*GIVEN DATA*
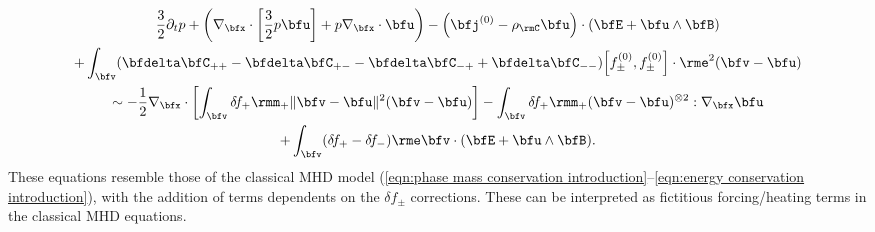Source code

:     \begin{multline}
        \frac{3}{2}\partial_{t}p + \left(\nabla_{\bfx}\cdot\left[\frac{3}{2}p\bfu\right] + p\nabla_{\bfx}\cdot\bfu\right) - \left(\bfj^{(0)} - \rho_{\rmC}\bfu\right)\cdot(\bfE + \bfu\wedge\bfB)  \\
        + \int_{\bfv}(\bfdelta\bfC_{++} - \bfdelta\bfC_{+-} - \bfdelta\bfC_{-+} + \bfdelta\bfC_{--})\!\left[f_{\pm}^{(0)}, f_{\pm}^{(0)}\right]\cdot\rme^{2}(\bfv - \bfu)  \\
        \sim  - \frac{1}{2}\nabla_{\bfx}\cdot\left[\int_{\bfv}\delta\! f_{+}\rmm_{+}\|\bfv - \bfu\|^{2}(\bfv - \bfu)\right] - \int_{\bfv}\delta\! f_{+}\rmm_{+}(\bfv - \bfu)^{\otimes 2}:\nabla_{\bfx}\bfu  \\
        + \int_{\bfv}(\delta\! f_{+} - \delta\! f_{-})\rme\bfv\cdot(\bfE + \bfu\wedge\bfB).
    \end{multline}
    These equations resemble those of the classical MHD model (\ref{eqn:phase mass conservation introduction}--\ref{eqn:energy conservation introduction}), with the addition of terms dependents on the $\delta\! f_{\pm}$ corrections. These can be interpreted as fictitious forcing/heating terms in the classical MHD equations.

*PROBLEM*
Every line of the data above that includes "wedge" should be listed.

*WRITTEN SOLUTION*
        \frac{3}{2}\partial_{t}p + \left(\nabla_{\bfx}\cdot\left[\frac{3}{2}p\bfu\right] + p\nabla_{\bfx}\cdot\bfu\right) - \left(\bfj^{(0)} - \rho_{\rmC}\bfu\right)\cdot(\bfE + \bfu\wedge\bfB)  \\
        + \int_{\bfv}(\delta\! f_{+} - \delta\! f_{-})\rme\bfv\cdot(\bfE + \bfu\wedge\bfB).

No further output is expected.